Touchy subject? But there is one subject over which he tends to lose his cool: girls.
Thomas is a teen-scene heartthrob. The mere mention of his name elicits squeals from the 13-and-under set. Every week, he is deluged with fan mail — a lot of it from girls with crushes on their blond, blue-eyed idol. Mention that, however, and Thomas gets a bit tongue-tied. “I never really expected that,” he said when asked about his pinup-boy status. “It’s not anything I ever planned for. I guess people are fascinated by people on TV.”
In fact, Thomas would much rather talk about fly fishing or acting or his plans than about being the object of affection. Girls, he says, just aren’t on his agenda. “I go to the movies with a group, but no one-on-one dating yet. That’s not something I really want to do now.”
Starting out: What he really wants to do is act — something he’s been doing since age 8 when he landed the part of Greg Brady’s son on “The Bradys,” a short-lived series based on the adult lives of grown-up “Brady Bunch” characters. It died after seven episodes. A month after the show’s last broadcast in 1990, Thomas was cast as Tim Allen’s middle son, Randy, on “Home Improvement.” The show landed at No. 9 on the top 10 list of shows after only its first week.
“I have a goof time,” said, Thomas, one foggy morning before the start of his 9 a.m. work day on the “Home Improvement” set. Typical boys his age, Thomas wore jeans, a striped T-shirt, and oversize green sweat shirt and chunky black shoes. “It’s a lot of work and a lot of long hours,” he said. But it is rewarding, he added. “Seeing people watch and respond — that’s why we make the show. For people to enjoy it, to sit down on Tuesday at 9 o’clock and laugh for 22 minutes.”

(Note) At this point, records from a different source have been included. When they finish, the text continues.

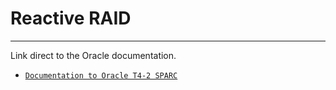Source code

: # Reactive RAID

---

Link direct to the Oracle documentation.
- <a href="https://docs.oracle.com/cd/E23075_01/html/E23076/z40002af1505679.html" target="_blank">`Documentation to Oracle T4-2 SPARC`</a> 
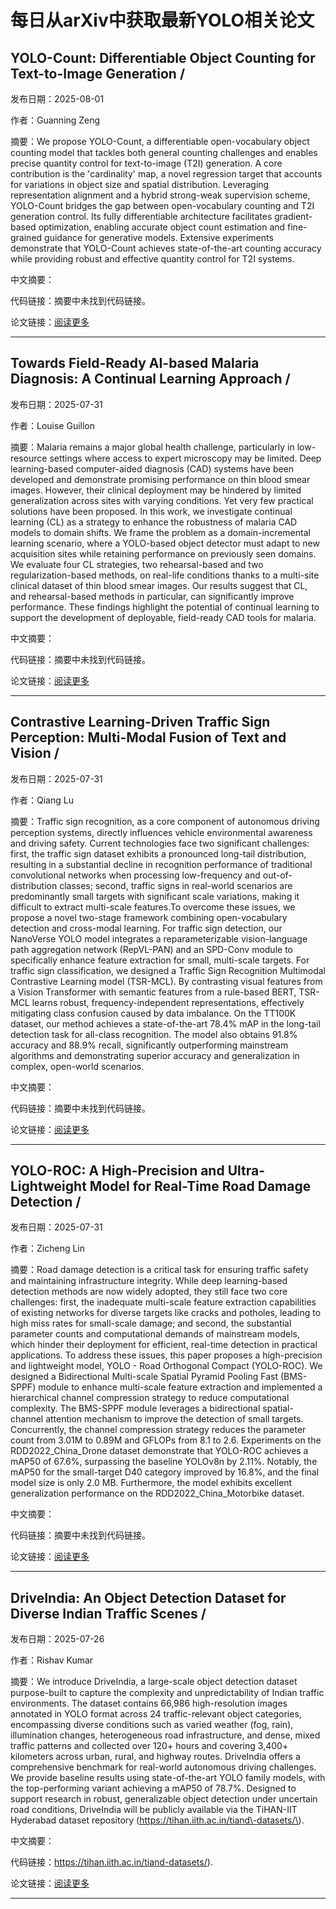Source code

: # 每日从arXiv中获取最新YOLO相关论文


## YOLO\-Count: Differentiable Object Counting for Text\-to\-Image Generation / 

发布日期：2025-08-01

作者：Guanning Zeng

摘要：We propose YOLO\-Count, a differentiable open\-vocabulary object counting model that tackles both general counting challenges and enables precise quantity control for text\-to\-image \(T2I\) generation. A core contribution is the 'cardinality' map, a novel regression target that accounts for variations in object size and spatial distribution. Leveraging representation alignment and a hybrid strong\-weak supervision scheme, YOLO\-Count bridges the gap between open\-vocabulary counting and T2I generation control. Its fully differentiable architecture facilitates gradient\-based optimization, enabling accurate object count estimation and fine\-grained guidance for generative models. Extensive experiments demonstrate that YOLO\-Count achieves state\-of\-the\-art counting accuracy while providing robust and effective quantity control for T2I systems.

中文摘要：


代码链接：摘要中未找到代码链接。

论文链接：[阅读更多](http://arxiv.org/abs/2508.00728v1)

---


## Towards Field\-Ready AI\-based Malaria Diagnosis: A Continual Learning Approach / 

发布日期：2025-07-31

作者：Louise Guillon

摘要：Malaria remains a major global health challenge, particularly in low\-resource settings where access to expert microscopy may be limited. Deep learning\-based computer\-aided diagnosis \(CAD\) systems have been developed and demonstrate promising performance on thin blood smear images. However, their clinical deployment may be hindered by limited generalization across sites with varying conditions. Yet very few practical solutions have been proposed. In this work, we investigate continual learning \(CL\) as a strategy to enhance the robustness of malaria CAD models to domain shifts. We frame the problem as a domain\-incremental learning scenario, where a YOLO\-based object detector must adapt to new acquisition sites while retaining performance on previously seen domains. We evaluate four CL strategies, two rehearsal\-based and two regularization\-based methods, on real\-life conditions thanks to a multi\-site clinical dataset of thin blood smear images. Our results suggest that CL, and rehearsal\-based methods in particular, can significantly improve performance. These findings highlight the potential of continual learning to support the development of deployable, field\-ready CAD tools for malaria.

中文摘要：


代码链接：摘要中未找到代码链接。

论文链接：[阅读更多](http://arxiv.org/abs/2507.23648v1)

---


## Contrastive Learning\-Driven Traffic Sign Perception: Multi\-Modal Fusion of Text and Vision / 

发布日期：2025-07-31

作者：Qiang Lu

摘要：Traffic sign recognition, as a core component of autonomous driving perception systems, directly influences vehicle environmental awareness and driving safety. Current technologies face two significant challenges: first, the traffic sign dataset exhibits a pronounced long\-tail distribution, resulting in a substantial decline in recognition performance of traditional convolutional networks when processing low\-frequency and out\-of\-distribution classes; second, traffic signs in real\-world scenarios are predominantly small targets with significant scale variations, making it difficult to extract multi\-scale features.To overcome these issues, we propose a novel two\-stage framework combining open\-vocabulary detection and cross\-modal learning. For traffic sign detection, our NanoVerse YOLO model integrates a reparameterizable vision\-language path aggregation network \(RepVL\-PAN\) and an SPD\-Conv module to specifically enhance feature extraction for small, multi\-scale targets. For traffic sign classification, we designed a Traffic Sign Recognition Multimodal Contrastive Learning model \(TSR\-MCL\). By contrasting visual features from a Vision Transformer with semantic features from a rule\-based BERT, TSR\-MCL learns robust, frequency\-independent representations, effectively mitigating class confusion caused by data imbalance. On the TT100K dataset, our method achieves a state\-of\-the\-art 78.4% mAP in the long\-tail detection task for all\-class recognition. The model also obtains 91.8% accuracy and 88.9% recall, significantly outperforming mainstream algorithms and demonstrating superior accuracy and generalization in complex, open\-world scenarios.

中文摘要：


代码链接：摘要中未找到代码链接。

论文链接：[阅读更多](http://arxiv.org/abs/2507.23331v1)

---


## YOLO\-ROC: A High\-Precision and Ultra\-Lightweight Model for Real\-Time Road Damage Detection / 

发布日期：2025-07-31

作者：Zicheng Lin

摘要：Road damage detection is a critical task for ensuring traffic safety and maintaining infrastructure integrity. While deep learning\-based detection methods are now widely adopted, they still face two core challenges: first, the inadequate multi\-scale feature extraction capabilities of existing networks for diverse targets like cracks and potholes, leading to high miss rates for small\-scale damage; and second, the substantial parameter counts and computational demands of mainstream models, which hinder their deployment for efficient, real\-time detection in practical applications. To address these issues, this paper proposes a high\-precision and lightweight model, YOLO \- Road Orthogonal Compact \(YOLO\-ROC\). We designed a Bidirectional Multi\-scale Spatial Pyramid Pooling Fast \(BMS\-SPPF\) module to enhance multi\-scale feature extraction and implemented a hierarchical channel compression strategy to reduce computational complexity. The BMS\-SPPF module leverages a bidirectional spatial\-channel attention mechanism to improve the detection of small targets. Concurrently, the channel compression strategy reduces the parameter count from 3.01M to 0.89M and GFLOPs from 8.1 to 2.6. Experiments on the RDD2022\_China\_Drone dataset demonstrate that YOLO\-ROC achieves a mAP50 of 67.6%, surpassing the baseline YOLOv8n by 2.11%. Notably, the mAP50 for the small\-target D40 category improved by 16.8%, and the final model size is only 2.0 MB. Furthermore, the model exhibits excellent generalization performance on the RDD2022\_China\_Motorbike dataset.

中文摘要：


代码链接：摘要中未找到代码链接。

论文链接：[阅读更多](http://arxiv.org/abs/2507.23225v1)

---


## DriveIndia: An Object Detection Dataset for Diverse Indian Traffic Scenes / 

发布日期：2025-07-26

作者：Rishav Kumar

摘要：We introduce DriveIndia, a large\-scale object detection dataset purpose\-built to capture the complexity and unpredictability of Indian traffic environments. The dataset contains 66,986 high\-resolution images annotated in YOLO format across 24 traffic\-relevant object categories, encompassing diverse conditions such as varied weather \(fog, rain\), illumination changes, heterogeneous road infrastructure, and dense, mixed traffic patterns and collected over 120\+ hours and covering 3,400\+ kilometers across urban, rural, and highway routes. DriveIndia offers a comprehensive benchmark for real\-world autonomous driving challenges. We provide baseline results using state\-of\-the\-art YOLO family models, with the top\-performing variant achieving a mAP50 of 78.7%. Designed to support research in robust, generalizable object detection under uncertain road conditions, DriveIndia will be publicly available via the TiHAN\-IIT Hyderabad dataset repository \(https://tihan.iith.ac.in/tiand\-datasets/\).

中文摘要：


代码链接：https://tihan.iith.ac.in/tiand-datasets/).

论文链接：[阅读更多](http://arxiv.org/abs/2507.19912v2)

---

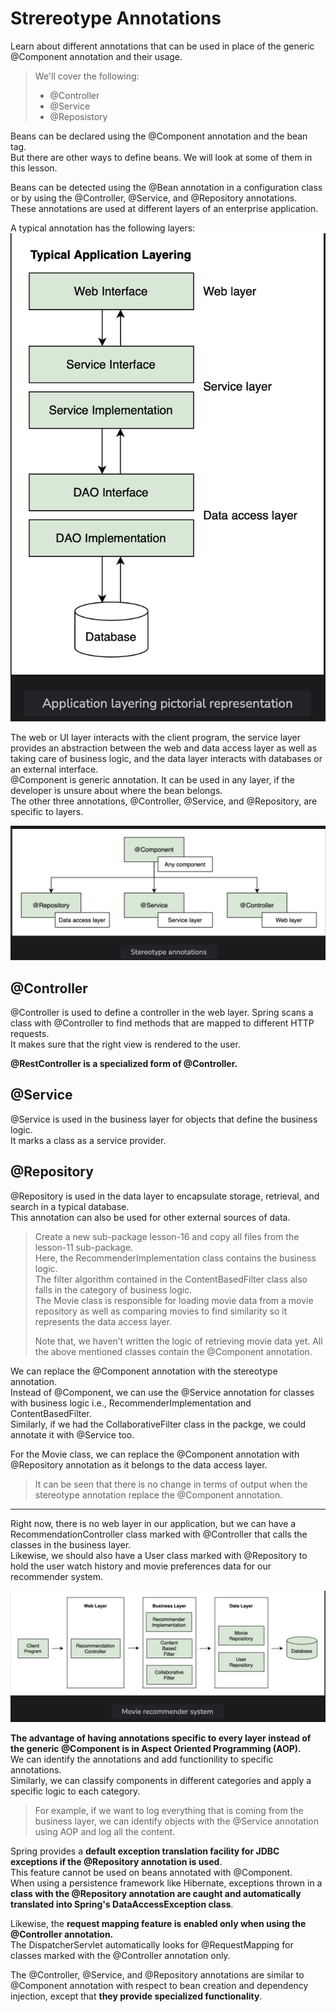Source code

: # Strereotype Annotations

Learn about different annotations that can be used in place of the generic @Component annotation and their usage.

> We'll cover the following:
>
> - @Controller
> - @Service
> - @Reposistory

Beans can be declared using the @Component annotation and the bean tag.  
 But there are other ways to define beans. We will look at some of them in this lesson.

Beans can be detected using the @Bean annotation in a configuration class or by using the @Controller, @Service, and @Repository annotations.  
 These annotations are used at different layers of an enterprise application.

A typical annotation has the following layers:  
 ![application layering pictorial representation](./images/10-1-application-layering-pictorial-representation.png)

The web or UI layer interacts with the client program, the service layer provides an abstraction between the web and data access layer as well as taking care of business logic, and the data layer interacts with databases or an external interface.  
 @Component is generic annotation. It can be used in any layer, if the developer is unsure about where the bean belongs.  
 The other three annotations, @Controller, @Service, and @Repository, are specific to layers.

![stereotype annotation](./images/10-2-strereotype-annotation.png)

## @Controller

@Controller is used to define a controller in the web layer. Spring scans a class with @Controller to find methods that are mapped to different HTTP requests.  
 It makes sure that the right view is rendered to the user.

**@RestController is a specialized form of @Controller.**

## @Service

@Service is used in the business layer for objects that define the business logic.  
 It marks a class as a service provider.

## @Repository

@Repository is used in the data layer to encapsulate storage, retrieval, and search in a typical database.  
 This annotation can also be used for other external sources of data.

> Create a new sub-package lesson-16 and copy all files from the lesson-11 sub-package.  
> Here, the RecommenderImplementation class contains the business logic.  
> The filter algorithm contained in the ContentBasedFilter class also falls in the category of business logic.  
> The Movie class is responsible for loading movie data from a movie repository as well as comparing movies to find similarity so it represents the data access layer.
>
> Note that, we haven’t written the logic of retrieving movie data yet. All the above mentioned classes contain the @Component annotation.

We can replace the @Component annotation with the stereotype annotation.  
 Instead of @Component, we can use the @Service annotation for classes with business logic i.e., RecommenderImplementation and ContentBasedFilter.  
Similarly, if we had the CollaborativeFilter class in the packge, we could annotate it with @Service too.

For the Movie class, we can replace the @Component annotation with @Repository annotation as it belongs to the data access layer.

> It can be seen that there is no change in terms of output when the stereotype annotation replace the @Component annotation.

---

Right now, there is no web layer in our application, but we can have a RecommendationController class marked with @Controller that calls the classes in the business layer.  
 Likewise, we should also have a User class marked with @Repository to hold the user watch history and movie preferences data for our recommender system.

![movie recommender system](./images/10-3-movie-recommender-system.png)

**The advantage of having annotations specific to every layer instead of the generic @Component is in Aspect Oriented Programming (AOP).**  
 We can identify the annotations and add functionility to specific annotations.  
 Similarly, we can classify components in different categories and apply a specific logic to each category.

> For example, if we want to log everything that is coming from the business layer, we can identify objects with the @Service annotation using AOP and log all the content.

Spring provides a **default exception translation facility for JDBC exceptions if the @Repository annotation is used**.  
 This feature cannot be used on beans annotated with @Component.  
 When using a persistence framework like Hibernate, exceptions thrown in a **class with the @Repository annotation are caught and automatically translated into Spring's DataAccessException class**.

Likewise, the **request mapping feature is enabled only when using the @Controller annotation.**  
 The DispatcherServlet automatically looks for @RequestMapping for classes marked with the @Controller annotation only.

The @Controller, @Service, and @Repository annotations are similar to @Component annotation with respect to bean creation and dependency injection, except that **they provide specialized functionality**.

In the movies: “Man of the House” is Thomas’ first in-front-of-the-camera movie role (The gravelly-voiced teen provided the voice of Young Simba in “The Lion King.”) In the new film, he plays Ben Archer, the only child of a single parent (Farrah Fawcett). When his mother gets engaged to a federal prosecutor (Chevy Chase), jealous Ben tries to scare off the fiancé by forcing him to join the Indian Guides.
Thomas, who lives in the San Fernando Valley with his single-parent mother and 17-year-old brother, says he enjoyed playing Ben because he could relate to the character’s dilemma. “I come from a single-parent home and the character, Ben Archer, comes from a single-parent home,” he said. “We’re both very precocious and active and curious. He’s very intelligent. He’s rough on the outside but vulnerable inside.”
The real world: In real life, Thomas and his mother, Claudine, are quite close, he said. A former social worker, his mother stays with him on the “Home Improvement” set and waits nearby during press interviews. But because Thomas has an older brother, he has never felt obliged to be “the man of the house,” he said. Still, he understood the character’s motivations for trying to frighten away his mother’s suitor. “It’s not him being a bad kid. He’s protecting the most important thing in his life. Everything he does is out of fear and vulnerability.”